- How to complete this task: An exact copy of every record is needed, with all pictures omitted.

- Data for this exercise:

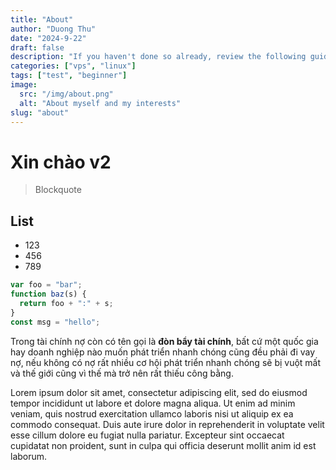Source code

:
 ```yaml
---
title: "About"
author: "Duong Thu"
date: "2024-9-22"
draft: false
description: "If you haven't done so already, review the following guides to learn more about using Linode and Compute Instances."
categories: ["vps", "linux"]
tags: ["test", "beginner"]
image:
  src: "/img/about.png"
  alt: "About myself and my interests"
slug: "about"
---
```


# Xin chào v2

> Blockquote

## List

- 123
- 456
- 789

```js
var foo = "bar";
function baz(s) {
  return foo + ":" + s;
}
const msg = "hello";
```

Trong tài chính nợ còn có tên gọi là **đòn bẩy tài chính**, bất cứ một quốc gia hay doanh nghiệp nào muốn phát triển nhanh chóng cũng đều phải đi vay nợ, nếu không có nợ rất nhiều cơ hội phát triển nhanh chóng sẽ bị vuột mất và thế giới cũng vì thế mà trở nên rất thiếu công bằng.

Lorem ipsum dolor sit amet, consectetur adipiscing elit, sed do eiusmod tempor incididunt ut labore et dolore magna aliqua. Ut enim ad minim veniam, quis nostrud exercitation ullamco laboris nisi ut aliquip ex ea commodo consequat. Duis aute irure dolor in reprehenderit in voluptate velit esse cillum dolore eu fugiat nulla pariatur. Excepteur sint occaecat cupidatat non proident, sunt in culpa qui officia deserunt mollit anim id est laborum.
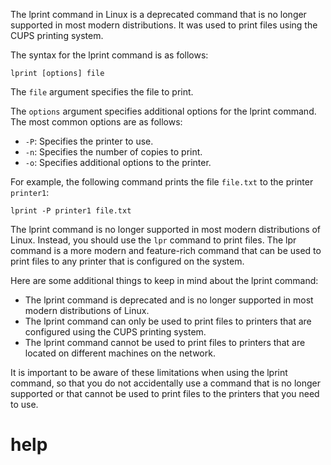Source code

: The lprint command in Linux is a deprecated command that is no longer supported in most modern distributions. It was used to print files using the CUPS printing system.

The syntax for the lprint command is as follows:

```
lprint [options] file
```

The `file` argument specifies the file to print.

The `options` argument specifies additional options for the lprint command. The most common options are as follows:

* `-P`: Specifies the printer to use.
* `-n`: Specifies the number of copies to print.
* `-o`: Specifies additional options to the printer.

For example, the following command prints the file `file.txt` to the printer `printer1`:

```
lprint -P printer1 file.txt
```

The lprint command is no longer supported in most modern distributions of Linux. Instead, you should use the `lpr` command to print files. The lpr command is a more modern and feature-rich command that can be used to print files to any printer that is configured on the system.

Here are some additional things to keep in mind about the lprint command:

* The lprint command is deprecated and is no longer supported in most modern distributions of Linux.
* The lprint command can only be used to print files to printers that are configured using the CUPS printing system.
* The lprint command cannot be used to print files to printers that are located on different machines on the network.

It is important to be aware of these limitations when using the lprint command, so that you do not accidentally use a command that is no longer supported or that cannot be used to print files to the printers that you need to use.




# help 

```

```

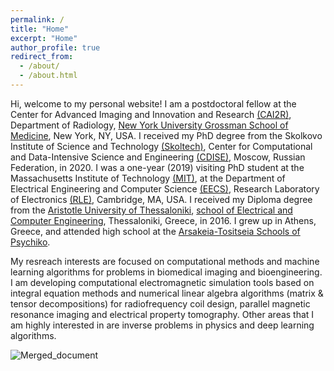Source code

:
 ```yaml
---
permalink: /
title: "Home"
excerpt: "Home"
author_profile: true
redirect_from: 
  - /about/
  - /about.html
---
```


Hi, welcome to my personal website! I am a postdoctoral fellow at the Center for Advanced Imaging and Innovation and Research [(CAI2R)](https://cai2r.net/), Department of Radiology, [New York University Grossman School of Medicine](https://med.nyu.edu/), New York, NY, USA. I received my PhD degree from the Skolkovo Institute of Science and Technology [(Skoltech)](https://skoltech.ru/), Center for Computational and Data-Intensive Science and Engineering [(CDISE)](https://www.skoltech.ru/en/education/phd-programs/computational-and-data-science-and-engineering/), Moscow, Russian Federation, in 2020. I was a one-year (2019) visiting PhD student at the Massachusetts Institute of Technology [(MIT)](https://www.mit.edu/), at the Department of Electrical Engineering and Computer Science [(EECS)](https://www.eecs.mit.edu/), Research Laboratory of Electronics [(RLE)](https://www.rle.mit.edu/), Cambridge, MA, USA. I received my Diploma degree from the [Aristotle University of Thessaloniki](https://www.auth.gr/en/), [school of Electrical and Computer Engineering](https://ee.auth.gr/en/), Thessaloniki, Greece, in 2016. I grew up in Athens, Greece, and attended high school at the [Arsakeia-Tositseia Schools of Psychiko](https://www.arsakeio.gr/en/).

My resreach interests are focused on computational methods and machine learning algorithms for problems in biomedical imaging and bioengineering. I am developing computational electromagnetic simulation tools based on integral equation methods and numerical linear algebra algorithms (matrix & tensor decompositions) for radiofrequency coil design, parallel magnetic resonance imaging and electrical property tomography. Other areas that I am highly interested in are inverse problems in physics and deep learning algorithms.



![Merged_document](https://user-images.githubusercontent.com/24252683/163002410-72db1d25-d53c-4134-9743-3cc61f4d8d00.png)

- Worked solution:
Source code

:
 ```yaml
---
title: "About"
author: "Duong Thu"
date: "2024-9-22"
draft: false
description: "If you haven't done so already, review the following guides to learn more about using Linode and Compute Instances."
categories: ["vps", "linux"]
tags: ["test", "beginner"]
image:
  src: "/img/about.png"
  alt: "About myself and my interests"
slug: "about"
---
```


# Xin chào v2

> Blockquote

## List

- 123
- 456
- 789

```js
var foo = "bar";
function baz(s) {
  return foo + ":" + s;
}
const msg = "hello";
```

Trong tài chính nợ còn có tên gọi là **đòn bẩy tài chính**, bất cứ một quốc gia hay doanh nghiệp nào muốn phát triển nhanh chóng cũng đều phải đi vay nợ, nếu không có nợ rất nhiều cơ hội phát triển nhanh chóng sẽ bị vuột mất và thế giới cũng vì thế mà trở nên rất thiếu công bằng.

Lorem ipsum dolor sit amet, consectetur adipiscing elit, sed do eiusmod tempor incididunt ut labore et dolore magna aliqua. Ut enim ad minim veniam, quis nostrud exercitation ullamco laboris nisi ut aliquip ex ea commodo consequat. Duis aute irure dolor in reprehenderit in voluptate velit esse cillum dolore eu fugiat nulla pariatur. Excepteur sint occaecat cupidatat non proident, sunt in culpa qui officia deserunt mollit anim id est laborum.
Source code

: The lprint command in Linux is a deprecated command that is no longer supported in most modern distributions. It was used to print files using the CUPS printing system.

The syntax for the lprint command is as follows:

```
lprint [options] file
```

The `file` argument specifies the file to print.

The `options` argument specifies additional options for the lprint command. The most common options are as follows:

* `-P`: Specifies the printer to use.
* `-n`: Specifies the number of copies to print.
* `-o`: Specifies additional options to the printer.

For example, the following command prints the file `file.txt` to the printer `printer1`:

```
lprint -P printer1 file.txt
```

The lprint command is no longer supported in most modern distributions of Linux. Instead, you should use the `lpr` command to print files. The lpr command is a more modern and feature-rich command that can be used to print files to any printer that is configured on the system.

Here are some additional things to keep in mind about the lprint command:

* The lprint command is deprecated and is no longer supported in most modern distributions of Linux.
* The lprint command can only be used to print files to printers that are configured using the CUPS printing system.
* The lprint command cannot be used to print files to printers that are located on different machines on the network.

It is important to be aware of these limitations when using the lprint command, so that you do not accidentally use a command that is no longer supported or that cannot be used to print files to the printers that you need to use.




# help 

```

```

Source code

:
 ```yaml
---
permalink: /
title: "Home"
excerpt: "Home"
author_profile: true
redirect_from: 
  - /about/
  - /about.html
---
```


Hi, welcome to my personal website! I am a postdoctoral fellow at the Center for Advanced Imaging and Innovation and Research [(CAI2R)](https://cai2r.net/), Department of Radiology, [New York University Grossman School of Medicine](https://med.nyu.edu/), New York, NY, USA. I received my PhD degree from the Skolkovo Institute of Science and Technology [(Skoltech)](https://skoltech.ru/), Center for Computational and Data-Intensive Science and Engineering [(CDISE)](https://www.skoltech.ru/en/education/phd-programs/computational-and-data-science-and-engineering/), Moscow, Russian Federation, in 2020. I was a one-year (2019) visiting PhD student at the Massachusetts Institute of Technology [(MIT)](https://www.mit.edu/), at the Department of Electrical Engineering and Computer Science [(EECS)](https://www.eecs.mit.edu/), Research Laboratory of Electronics [(RLE)](https://www.rle.mit.edu/), Cambridge, MA, USA. I received my Diploma degree from the [Aristotle University of Thessaloniki](https://www.auth.gr/en/), [school of Electrical and Computer Engineering](https://ee.auth.gr/en/), Thessaloniki, Greece, in 2016. I grew up in Athens, Greece, and attended high school at the [Arsakeia-Tositseia Schools of Psychiko](https://www.arsakeio.gr/en/).

My resreach interests are focused on computational methods and machine learning algorithms for problems in biomedical imaging and bioengineering. I am developing computational electromagnetic simulation tools based on integral equation methods and numerical linear algebra algorithms (matrix & tensor decompositions) for radiofrequency coil design, parallel magnetic resonance imaging and electrical property tomography. Other areas that I am highly interested in are inverse problems in physics and deep learning algorithms.



![Merged_document](https://user-images.githubusercontent.com/24252683/163002410-72db1d25-d53c-4134-9743-3cc61f4d8d00.png)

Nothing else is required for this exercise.